CLM was implemented to provide performance portability across a wide range of current and future computer architectures. The model runs on hardware ranging from laptop computers to the largest commercial supercomputers available, and it offers good performance on both vector and scalar architectures. The model can be run serially or in parallel using distributed or shared memory processors or a combination of distributed and shared memory processors. The model uses MPI (the Message Passing Interface) for distributed memory parallelism and OpenMP for shared memory parallelism. On the Cray X1, the model can also stream across processing units (called Single Streaming Processors or SSPs) within a Multi-Streaming Processor (MSP) based on Cray Streaming Directives (CSDs) included in the code.
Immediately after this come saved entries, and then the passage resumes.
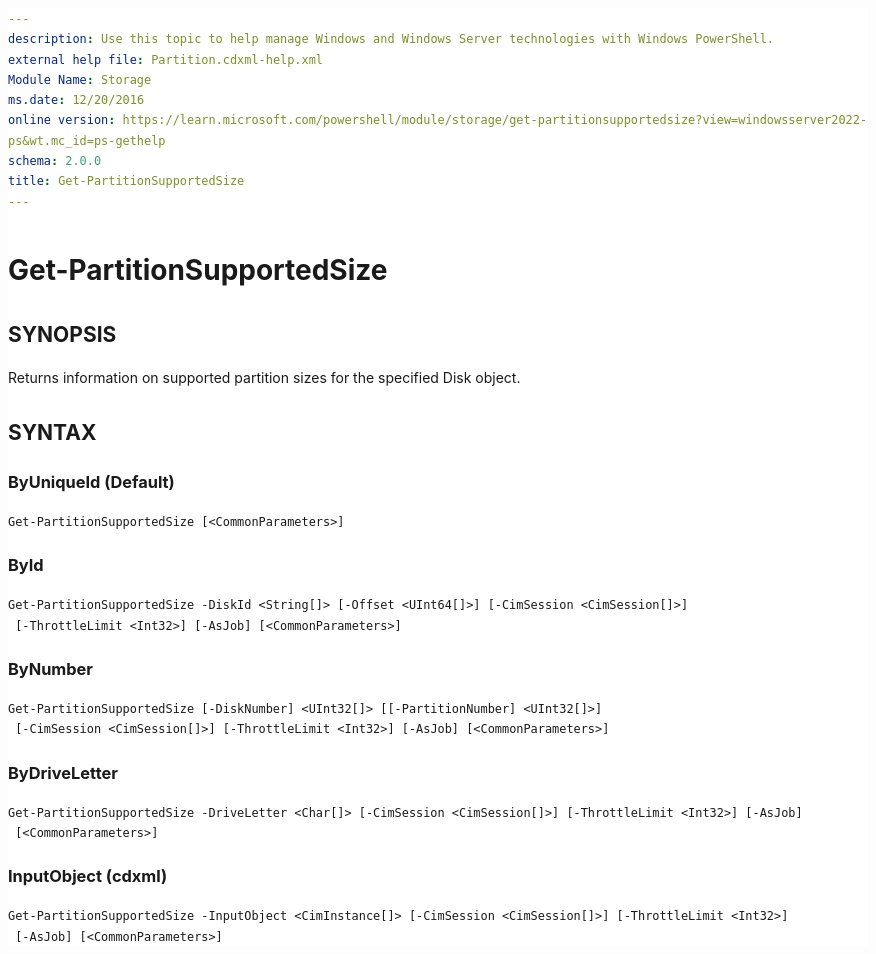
 ```yaml
---
description: Use this topic to help manage Windows and Windows Server technologies with Windows PowerShell.
external help file: Partition.cdxml-help.xml
Module Name: Storage
ms.date: 12/20/2016
online version: https://learn.microsoft.com/powershell/module/storage/get-partitionsupportedsize?view=windowsserver2022-ps&wt.mc_id=ps-gethelp
schema: 2.0.0
title: Get-PartitionSupportedSize
---
```


# Get-PartitionSupportedSize

## SYNOPSIS
Returns information on supported partition sizes for the specified Disk object.

## SYNTAX

### ByUniqueId (Default)
```
Get-PartitionSupportedSize [<CommonParameters>]
```

### ById
```
Get-PartitionSupportedSize -DiskId <String[]> [-Offset <UInt64[]>] [-CimSession <CimSession[]>]
 [-ThrottleLimit <Int32>] [-AsJob] [<CommonParameters>]
```

### ByNumber
```
Get-PartitionSupportedSize [-DiskNumber] <UInt32[]> [[-PartitionNumber] <UInt32[]>]
 [-CimSession <CimSession[]>] [-ThrottleLimit <Int32>] [-AsJob] [<CommonParameters>]
```

### ByDriveLetter
```
Get-PartitionSupportedSize -DriveLetter <Char[]> [-CimSession <CimSession[]>] [-ThrottleLimit <Int32>] [-AsJob]
 [<CommonParameters>]
```

### InputObject (cdxml)
```
Get-PartitionSupportedSize -InputObject <CimInstance[]> [-CimSession <CimSession[]>] [-ThrottleLimit <Int32>]
 [-AsJob] [<CommonParameters>]
```
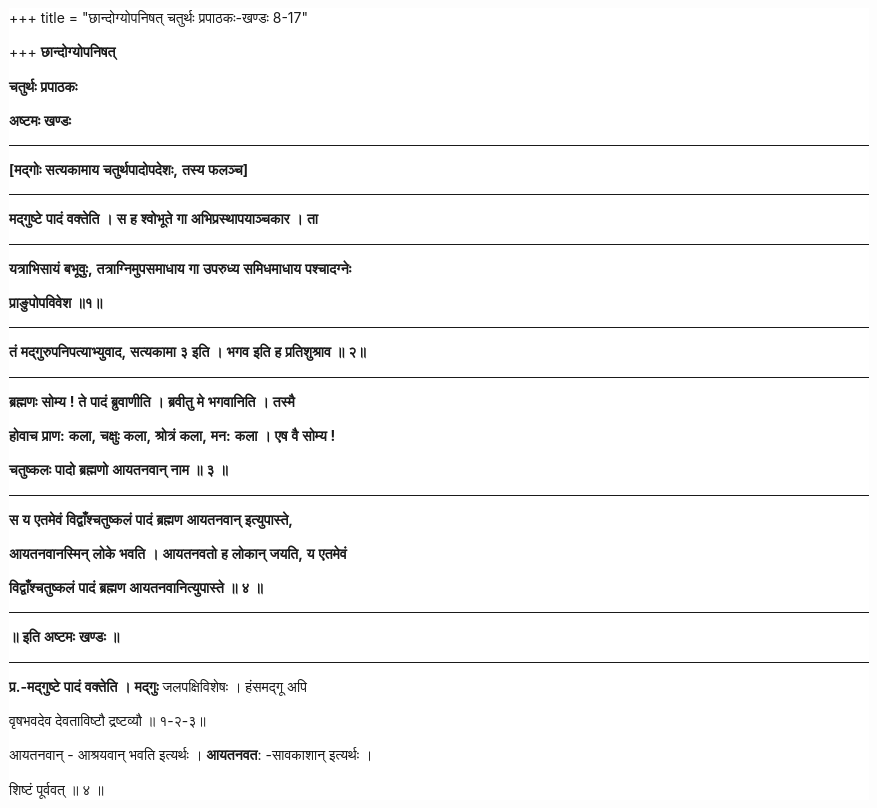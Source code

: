 +++
title = "छान्दोग्योपनिषत् चतुर्थः प्रपाठकः-खण्डः 8-17"

+++
**छान्दोग्योपनिषत्**

**चतुर्थः** **प्रपाठकः**

**अष्टमः** **खण्डः**

****

**\[मद्गोः** **सत्यकामाय** **चतुर्थपादोपदेशः,** **तस्य** **फलञ्च\]**

****

**मद्गुष्टे** **पादं** **वक्तेति** **।** **स** **ह** **श्वोभूते** **गा** **अभिप्रस्थापयाञ्चकार** **।** **ता**

****

**यत्राभिसायं** **बभूवुः,** **तत्राग्निमुपसमाधाय** **गा** **उपरुध्य** **समिधमाधाय** **पश्चादग्नेः**

**प्राङुपोपविवेश** **॥१॥**

****

**तं** **मद्गुरुपनिपत्याभ्युवाद,** **सत्यकामा** **३** **इति** **।** **भगव** **इति** **ह** **प्रतिशुश्राव** **॥** **२॥**

****

**ब्रह्मणः** **सोम्य** **!** **ते** **पादं** **ब्रुवाणीति** **।** **ब्रवीतु** **मे** **भगवानिति** **।** **तस्मै**

**होवाच** **प्राण:** **कला,** **चक्षुः** **कला,** **श्रोत्रं** **कला,** **मन:** **कला** **।** **एष** **वै** **सोम्य** **!**

**चतुष्कलः** **पादो** **ब्रह्मणो** **आयतनवान्** **नाम** **॥** **३** **॥**

****

**स** **य** **एतमेवं** **विद्वाँश्चतुष्कलं** **पादं** **ब्रह्मण** **आयतनवान्** **इत्युपास्ते,**

**आयतनवानस्मिन्** **लोके** **भवति** **।** **आयतनवतो** **ह** **लोकान्** **जयति,** **य** **एतमेवं**

**विद्वाँश्चतुष्कलं** **पादं** **ब्रह्मण** **आयतनवानित्युपास्ते** **॥** **४** **॥**

****

**॥** **इति** **अष्टमः** **खण्डः** **॥**

****

**प्र.-मद्गुष्टे** **पादं** **वक्तेति** **।** **मद्गुः** जलपक्षिविशेषः । हंसमद्गू अपि

वृषभवदेव देवताविष्टौ द्रष्टव्यौ ॥ १-२-३॥

आयतनवान् - आश्रयवान् भवति इत्यर्थः । **आयतनवत**: -सावकाशान् इत्यर्थः ।

शिष्टं पूर्ववत् ॥ ४ ॥
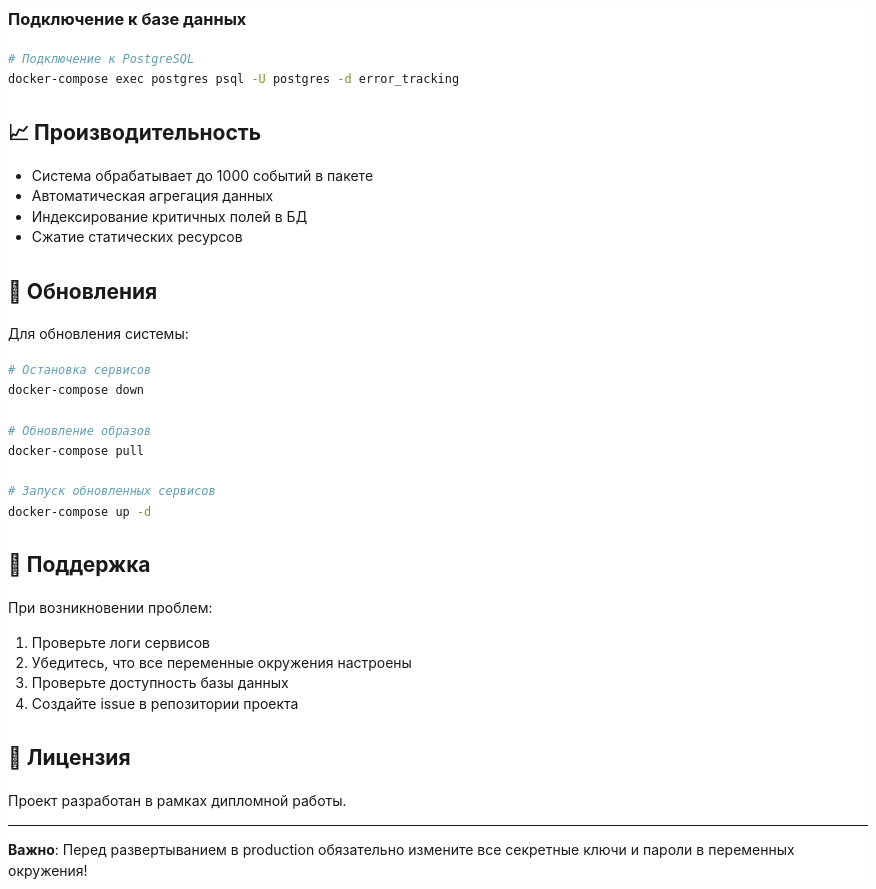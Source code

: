 ### Подключение к базе данных

```bash
# Подключение к PostgreSQL
docker-compose exec postgres psql -U postgres -d error_tracking
```

## 📈 Производительность

- Система обрабатывает до 1000 событий в пакете
- Автоматическая агрегация данных
- Индексирование критичных полей в БД
- Сжатие статических ресурсов

## 🔄 Обновления

Для обновления системы:

```bash
# Остановка сервисов
docker-compose down

# Обновление образов
docker-compose pull

# Запуск обновленных сервисов
docker-compose up -d
```

## 🤝 Поддержка

При возникновении проблем:

1. Проверьте логи сервисов
2. Убедитесь, что все переменные окружения настроены
3. Проверьте доступность базы данных
4. Создайте issue в репозитории проекта

## 📄 Лицензия

Проект разработан в рамках дипломной работы.

---

**Важно**: Перед развертыванием в production обязательно измените все секретные ключи и пароли в переменных окружения!
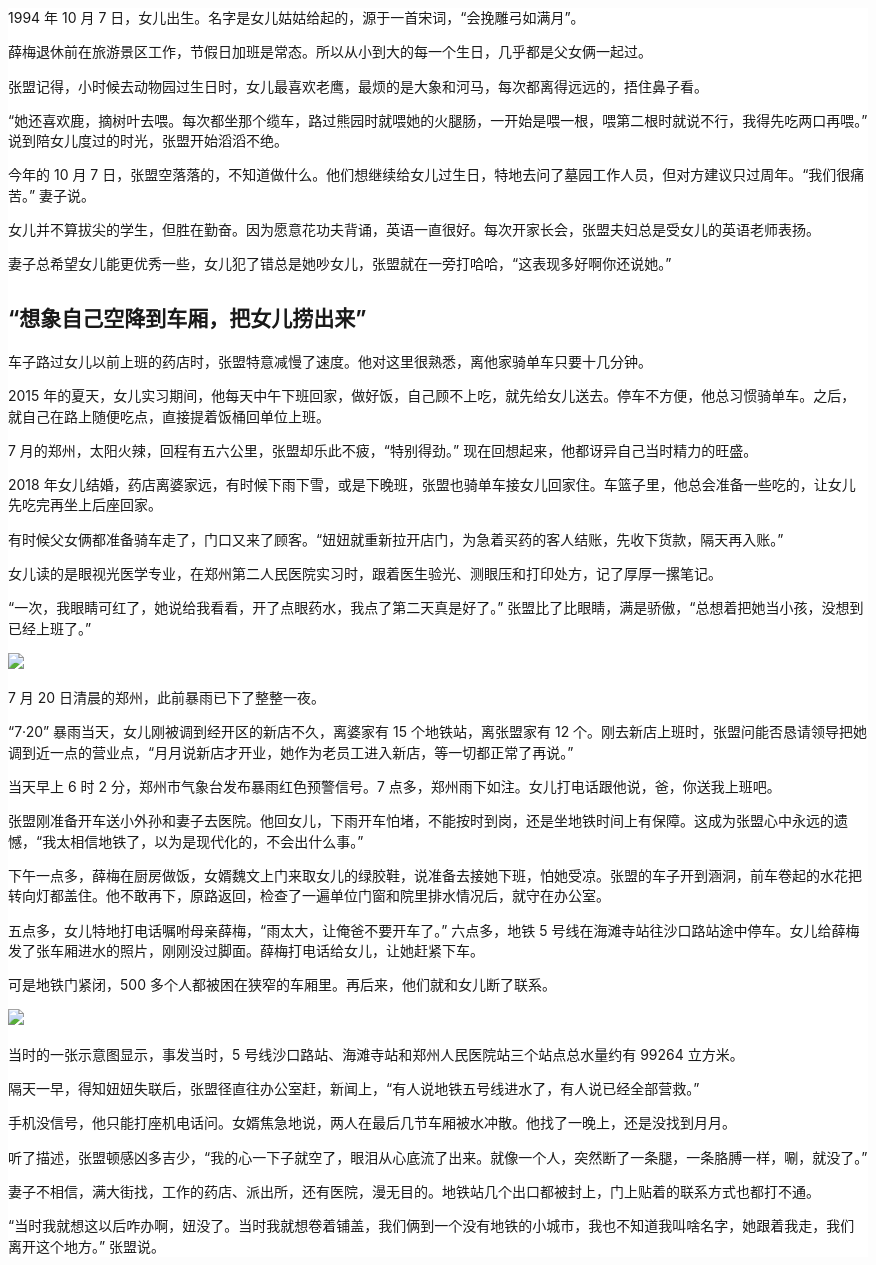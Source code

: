 1994 年 10 月 7 日，女儿出生。名字是女儿姑姑给起的，源于一首宋词，“会挽雕弓如满月”。

薛梅退休前在旅游景区工作，节假日加班是常态。所以从小到大的每一个生日，几乎都是父女俩一起过。

张盟记得，小时候去动物园过生日时，女儿最喜欢老鹰，最烦的是大象和河马，每次都离得远远的，捂住鼻子看。

“她还喜欢鹿，摘树叶去喂。每次都坐那个缆车，路过熊园时就喂她的火腿肠，一开始是喂一根，喂第二根时就说不行，我得先吃两口再喂。” 说到陪女儿度过的时光，张盟开始滔滔不绝。

今年的 10 月 7 日，张盟空落落的，不知道做什么。他们想继续给女儿过生日，特地去问了墓园工作人员，但对方建议只过周年。“我们很痛苦。” 妻子说。

女儿并不算拔尖的学生，但胜在勤奋。因为愿意花功夫背诵，英语一直很好。每次开家长会，张盟夫妇总是受女儿的英语老师表扬。

妻子总希望女儿能更优秀一些，女儿犯了错总是她吵女儿，张盟就在一旁打哈哈，“这表现多好啊你还说她。”

“想象自己空降到车厢，把女儿捞出来”
------------------

车子路过女儿以前上班的药店时，张盟特意减慢了速度。他对这里很熟悉，离他家骑单车只要十几分钟。

2015 年的夏天，女儿实习期间，他每天中午下班回家，做好饭，自己顾不上吃，就先给女儿送去。停车不方便，他总习惯骑单车。之后，就自己在路上随便吃点，直接提着饭桶回单位上班。

7 月的郑州，太阳火辣，回程有五六公里，张盟却乐此不疲，“特别得劲。” 现在回想起来，他都讶异自己当时精力的旺盛。

2018 年女儿结婚，药店离婆家远，有时候下雨下雪，或是下晚班，张盟也骑单车接女儿回家住。车篮子里，他总会准备一些吃的，让女儿先吃完再坐上后座回家。

有时候父女俩都准备骑车走了，门口又来了顾客。“妞妞就重新拉开店门，为急着买药的客人结账，先收下货款，隔天再入账。”

女儿读的是眼视光医学专业，在郑州第二人民医院实习时，跟着医生验光、测眼压和打印处方，记了厚厚一摞笔记。

“一次，我眼睛可红了，她说给我看看，开了点眼药水，我点了第二天真是好了。” 张盟比了比眼睛，满是骄傲，“总想着把她当小孩，没想到已经上班了。”

![](https://images.weserv.nl/?url=https%3A//chinadigitaltimes.net/chinese/files/2021/12/post-675274-61cefd1b3f0c4.)

7 月 20 日清晨的郑州，此前暴雨已下了整整一夜。

“7·20” 暴雨当天，女儿刚被调到经开区的新店不久，离婆家有 15 个地铁站，离张盟家有 12 个。刚去新店上班时，张盟问能否恳请领导把她调到近一点的营业点，“月月说新店才开业，她作为老员工进入新店，等一切都正常了再说。”

当天早上 6 时 2 分，郑州市气象台发布暴雨红色预警信号。7 点多，郑州雨下如注。女儿打电话跟他说，爸，你送我上班吧。

张盟刚准备开车送小外孙和妻子去医院。他回女儿，下雨开车怕堵，不能按时到岗，还是坐地铁时间上有保障。这成为张盟心中永远的遗憾，“我太相信地铁了，以为是现代化的，不会出什么事。”

下午一点多，薛梅在厨房做饭，女婿魏文上门来取女儿的绿胶鞋，说准备去接她下班，怕她受凉。张盟的车子开到涵洞，前车卷起的水花把转向灯都盖住。他不敢再下，原路返回，检查了一遍单位门窗和院里排水情况后，就守在办公室。

五点多，女儿特地打电话嘱咐母亲薛梅，“雨太大，让俺爸不要开车了。” 六点多，地铁 5 号线在海滩寺站往沙口路站途中停车。女儿给薛梅发了张车厢进水的照片，刚刚没过脚面。薛梅打电话给女儿，让她赶紧下车。

可是地铁门紧闭，500 多个人都被困在狭窄的车厢里。再后来，他们就和女儿断了联系。

![](https://images.weserv.nl/?url=https%3A//chinadigitaltimes.net/chinese/files/2021/12/post-675274-61cefd1b3f0c4.)

当时的一张示意图显示，事发当时，5 号线沙口路站、海滩寺站和郑州人民医院站三个站点总水量约有 99264 立方米。

隔天一早，得知妞妞失联后，张盟径直往办公室赶，新闻上，“有人说地铁五号线进水了，有人说已经全部营救。”

手机没信号，他只能打座机电话问。女婿焦急地说，两人在最后几节车厢被水冲散。他找了一晚上，还是没找到月月。

听了描述，张盟顿感凶多吉少，“我的心一下子就空了，眼泪从心底流了出来。就像一个人，突然断了一条腿，一条胳膊一样，唰，就没了。”

妻子不相信，满大街找，工作的药店、派出所，还有医院，漫无目的。地铁站几个出口都被封上，门上贴着的联系方式也都打不通。

“当时我就想这以后咋办啊，妞没了。当时我就想卷着铺盖，我们俩到一个没有地铁的小城市，我也不知道我叫啥名字，她跟着我走，我们离开这个地方。” 张盟说。
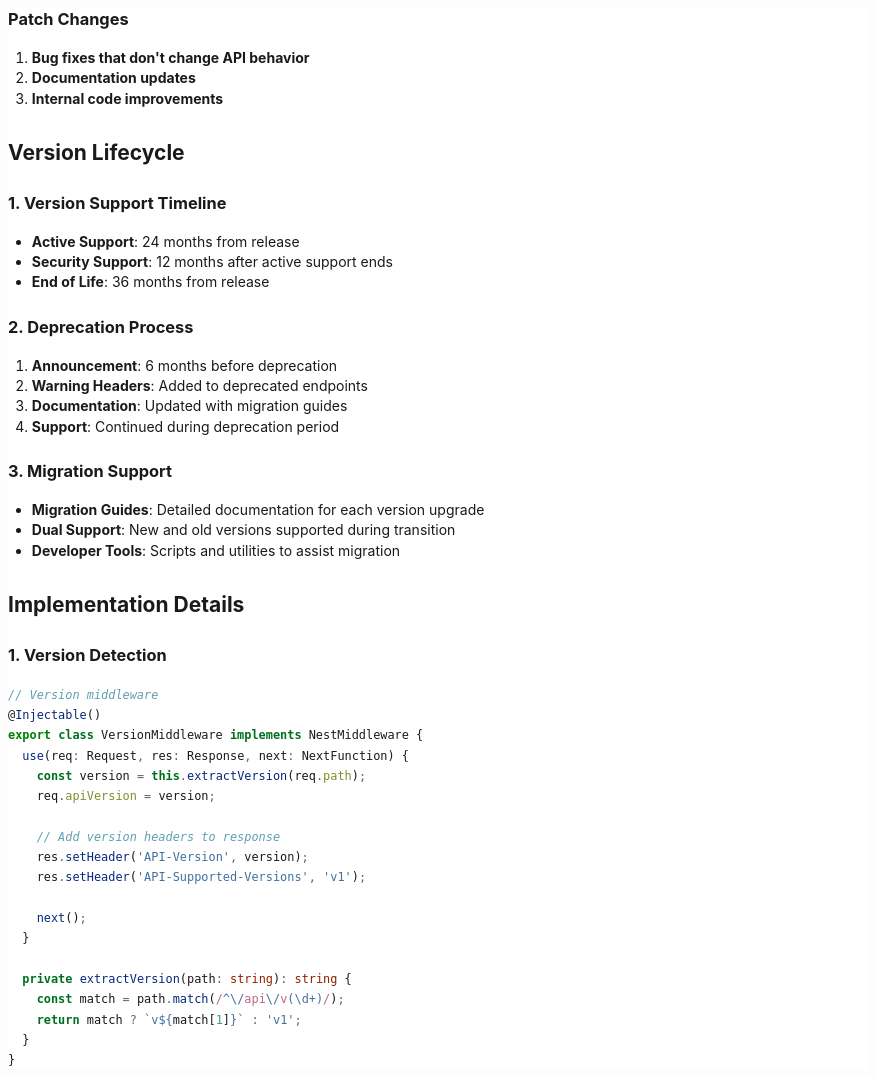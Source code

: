 ### Patch Changes

1. **Bug fixes that don't change API behavior**
2. **Documentation updates**
3. **Internal code improvements**

## Version Lifecycle

### 1. Version Support Timeline

- **Active Support**: 24 months from release
- **Security Support**: 12 months after active support ends
- **End of Life**: 36 months from release

### 2. Deprecation Process

1. **Announcement**: 6 months before deprecation
2. **Warning Headers**: Added to deprecated endpoints
3. **Documentation**: Updated with migration guides
4. **Support**: Continued during deprecation period

### 3. Migration Support

- **Migration Guides**: Detailed documentation for each version upgrade
- **Dual Support**: New and old versions supported during transition
- **Developer Tools**: Scripts and utilities to assist migration

## Implementation Details

### 1. Version Detection

```typescript
// Version middleware
@Injectable()
export class VersionMiddleware implements NestMiddleware {
  use(req: Request, res: Response, next: NextFunction) {
    const version = this.extractVersion(req.path);
    req.apiVersion = version;
    
    // Add version headers to response
    res.setHeader('API-Version', version);
    res.setHeader('API-Supported-Versions', 'v1');
    
    next();
  }
  
  private extractVersion(path: string): string {
    const match = path.match(/^\/api\/v(\d+)/);
    return match ? `v${match[1]}` : 'v1';
  }
}
```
When compiled for distributed memory parallelism (with CPP variable SPMD defined), each MPI process will create an instance of the data structures shown in Figure 3.2 containing only the subset of data assigned to that process. A cache-friendly blocking structure is superimposed on the data structure hierarchy for improved computational efficiency. This blocking structure implicitly controls the vector length of most computations. Gridcells are grouped into blocks (called ``clumps'') of nearly equal computational cost, and these clumps are subsequently assigned to MPI processes.
The computational cost of a gridcell is approximately proportional to the number of PFTs contained within it. However, since computational cost for some PFTs is higher than for others and since similar PFTs tend to cluster geographically, balancing the workload across MPI processes requires a more complex scheme than simply assigning contiguous blocks of gridcells to clumps. To minimize the potential for load imbalance, gridcells are assigned in cyclic (or round robin) fashion to a pre-determined number of clumps. The clumps are then assigned in cyclic fashion to available MPI processes. This scheme has proven to sufficiently distribute gridcells of various costs among MPI processes yielding very good parallel load balancing characteristics for most process counts and surface datasets. The clumped decomposition scheme is implemented in initDecomp (Section A.50.1).
Clumps not only define the workload for an MPI process, they also serve to block data for shared memory parallelism when using OpenMP. The number of clumps per MPI process is determined by the parallel configuration of the model at run time in control_init (Section A.49.1), but it may be set explicitly by setting the clump_pproc namelist variable to the desired number of clumps per process. When run serially or with MPI-only parallelism, one clump per process is used. When OpenMP is used, the number of clumps per process is set to the maximum number of OpenMP threads available. The maximum number of threads is normally declared by setting the OMP_NUM_THREADS environment variable in the jobscript to the desired number. On the Cray X1 when OpenMP is disabled, CSDs are interpreted by the compiler in place of OpenMP directives, and the number of clumps per process is set to four to take maximum advantage of the four SSP processing units on an MSP.